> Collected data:
• • • • • • •

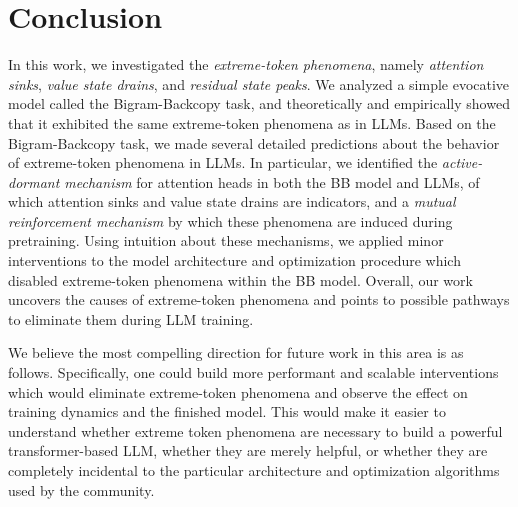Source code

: \section{Conclusion} \label{sec:conclusion}

In this work, we investigated the \textit{extreme-token phenomena}, namely \textit{attention sinks}, \textit{value state drains}, and \textit{residual state peaks}. We analyzed a simple evocative model called the Bigram-Backcopy task, and theoretically and empirically showed that it exhibited the same extreme-token phenomena as in LLMs. Based on the Bigram-Backcopy task, we made several detailed predictions about the behavior of extreme-token phenomena in LLMs. In particular, we identified the \textit{active-dormant mechanism} for attention heads in both the BB model and LLMs, of which attention sinks and value state drains are indicators, and a \textit{mutual reinforcement mechanism} by which these phenomena are induced during pretraining. Using intuition about these mechanisms, we applied minor interventions to the model architecture and optimization procedure which disabled extreme-token phenomena within the BB model. Overall, our work uncovers the causes of extreme-token phenomena and points to possible pathways to eliminate them during LLM training.

We believe the most compelling direction for future work in this area is as follows. Specifically, one could build more performant and scalable interventions which would eliminate extreme-token phenomena and observe the effect on training dynamics and the finished model. This would make it easier to understand whether extreme token phenomena are necessary to build a powerful transformer-based LLM, whether they are merely helpful, or whether they are completely incidental to the particular architecture and optimization algorithms used by the community.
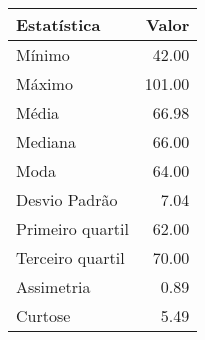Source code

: \begin{table}[ht]
\centering
\begin{tabular}{lr}
  \hline
Estatística & Valor \\ 
  \hline
Mínimo & 42.00 \\ 
  Máximo & 101.00 \\ 
  Média & 66.98 \\ 
  Mediana & 66.00 \\ 
  Moda & 64.00 \\ 
  Desvio Padrão & 7.04 \\ 
  Primeiro quartil & 62.00 \\ 
  Terceiro quartil & 70.00 \\ 
  Assimetria & 0.89 \\ 
  Curtose & 5.49 \\ 
   \hline
\end{tabular}
\end{table}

• • • • • • •

Exact wording is required throughout: write out all the records, but no pictures.

> Answer below:
Source code

: \section{Conclusion} \label{sec:conclusion}

In this work, we investigated the \textit{extreme-token phenomena}, namely \textit{attention sinks}, \textit{value state drains}, and \textit{residual state peaks}. We analyzed a simple evocative model called the Bigram-Backcopy task, and theoretically and empirically showed that it exhibited the same extreme-token phenomena as in LLMs. Based on the Bigram-Backcopy task, we made several detailed predictions about the behavior of extreme-token phenomena in LLMs. In particular, we identified the \textit{active-dormant mechanism} for attention heads in both the BB model and LLMs, of which attention sinks and value state drains are indicators, and a \textit{mutual reinforcement mechanism} by which these phenomena are induced during pretraining. Using intuition about these mechanisms, we applied minor interventions to the model architecture and optimization procedure which disabled extreme-token phenomena within the BB model. Overall, our work uncovers the causes of extreme-token phenomena and points to possible pathways to eliminate them during LLM training.

We believe the most compelling direction for future work in this area is as follows. Specifically, one could build more performant and scalable interventions which would eliminate extreme-token phenomena and observe the effect on training dynamics and the finished model. This would make it easier to understand whether extreme token phenomena are necessary to build a powerful transformer-based LLM, whether they are merely helpful, or whether they are completely incidental to the particular architecture and optimization algorithms used by the community.
Source code

: \begin{table}[ht]
\centering
\begin{tabular}{lr}
  \hline
Estatística & Valor \\ 
  \hline
Mínimo & 42.00 \\ 
  Máximo & 101.00 \\ 
  Média & 66.98 \\ 
  Mediana & 66.00 \\ 
  Moda & 64.00 \\ 
  Desvio Padrão & 7.04 \\ 
  Primeiro quartil & 62.00 \\ 
  Terceiro quartil & 70.00 \\ 
  Assimetria & 0.89 \\ 
  Curtose & 5.49 \\ 
   \hline
\end{tabular}
\end{table}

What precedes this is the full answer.